Fasciolasis is caused by the trematodes of genus Fasciola parasitizing in liver and bile duct of mammals such as cattles and sheep. It is widely distributed in China and brings animal husbandry a great economic loss. In addition, Human can be infected by Fasciola metacercaria and seriously endanger people'health, so Fasciolasis is an important zoonoses parasitic disease.We constructed the Fasciola gigantica cDNA library, the primary titer of the constructed cDNA library was 2.08×106 pfu/mL,while that of the amplified library was 6.23×109 pfu/mL. Cathepsin L1 secreted by Fasciola is a favorable diagnostic antigen for Fasciolasis infection . It was obtained from the Fasciola gigantica cDNA Library by PCR . The cDNA sequence has been submitted to GeneBank and its accession number is EF536689. and it was subcloned into pGEX-4T-2 expression vector, the recombinant plasmid pGEX/FgCL1/BL21was induced by 1mM IPTG at 30℃, the fusion protein was expressed in the form of inclusion bady. The molecular is 61KD. The proteins of target were purified by affinity chromatography with High-Affinity GST Resin.
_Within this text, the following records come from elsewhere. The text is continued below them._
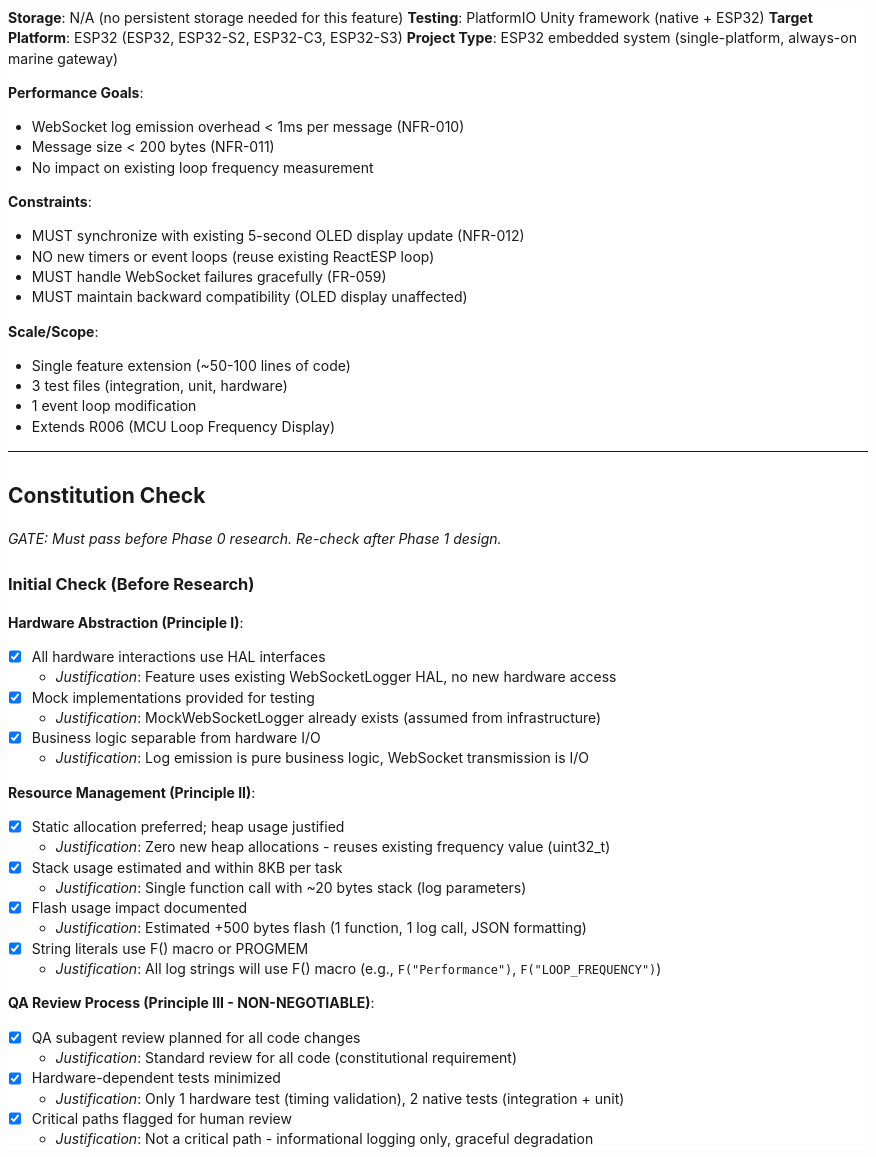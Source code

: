 **Storage**: N/A (no persistent storage needed for this feature)
**Testing**: PlatformIO Unity framework (native + ESP32)
**Target Platform**: ESP32 (ESP32, ESP32-S2, ESP32-C3, ESP32-S3)
**Project Type**: ESP32 embedded system (single-platform, always-on marine gateway)

**Performance Goals**:
- WebSocket log emission overhead < 1ms per message (NFR-010)
- Message size < 200 bytes (NFR-011)
- No impact on existing loop frequency measurement

**Constraints**:
- MUST synchronize with existing 5-second OLED display update (NFR-012)
- NO new timers or event loops (reuse existing ReactESP loop)
- MUST handle WebSocket failures gracefully (FR-059)
- MUST maintain backward compatibility (OLED display unaffected)

**Scale/Scope**:
- Single feature extension (~50-100 lines of code)
- 3 test files (integration, unit, hardware)
- 1 event loop modification
- Extends R006 (MCU Loop Frequency Display)

---

## Constitution Check

*GATE: Must pass before Phase 0 research. Re-check after Phase 1 design.*

### Initial Check (Before Research)

**Hardware Abstraction (Principle I)**:
- [X] All hardware interactions use HAL interfaces
  - *Justification*: Feature uses existing WebSocketLogger HAL, no new hardware access
- [X] Mock implementations provided for testing
  - *Justification*: MockWebSocketLogger already exists (assumed from infrastructure)
- [X] Business logic separable from hardware I/O
  - *Justification*: Log emission is pure business logic, WebSocket transmission is I/O

**Resource Management (Principle II)**:
- [X] Static allocation preferred; heap usage justified
  - *Justification*: Zero new heap allocations - reuses existing frequency value (uint32_t)
- [X] Stack usage estimated and within 8KB per task
  - *Justification*: Single function call with ~20 bytes stack (log parameters)
- [X] Flash usage impact documented
  - *Justification*: Estimated +500 bytes flash (1 function, 1 log call, JSON formatting)
- [X] String literals use F() macro or PROGMEM
  - *Justification*: All log strings will use F() macro (e.g., `F("Performance")`, `F("LOOP_FREQUENCY")`)

**QA Review Process (Principle III - NON-NEGOTIABLE)**:
- [X] QA subagent review planned for all code changes
  - *Justification*: Standard review for all code (constitutional requirement)
- [X] Hardware-dependent tests minimized
  - *Justification*: Only 1 hardware test (timing validation), 2 native tests (integration + unit)
- [X] Critical paths flagged for human review
  - *Justification*: Not a critical path - informational logging only, graceful degradation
Western-blotting shows it can react with serum of cattle of naturally infected by Fasciola.we use the purified protein to establish ELISA. and the condition was optimized. the optimal concentration of FgCL1 for coating of plate was 4ug/ml, blocked with 5% skimmed milk, 37℃, 3h; the optimal condition of serum was 1:200, 37℃, 0.5h; the working condition of HRP-labeled goat anti-bovine IgG was 1:16 000, 37℃, 0.5h; the substrate for ELISA was incubated at 37℃, 20min. Following the determined of conditions of ELISA, the cut-off value was 0.143. Serum samples from other parasites infections were also detected. It showed that there were no cross-reaction with schistosome,Opisthorchis sinensis,Toxoplasma gondii. but have a little cross-reaction with Orientobilharzia. The result revealed that the indirect ELISA by the purified FgCL1 had good specificity for the detection of Fasciola gigantica antibady in serum. The above results indicated that FgCL1-ELISA developed in our laboratory could be used to detect Fasciolasis infection .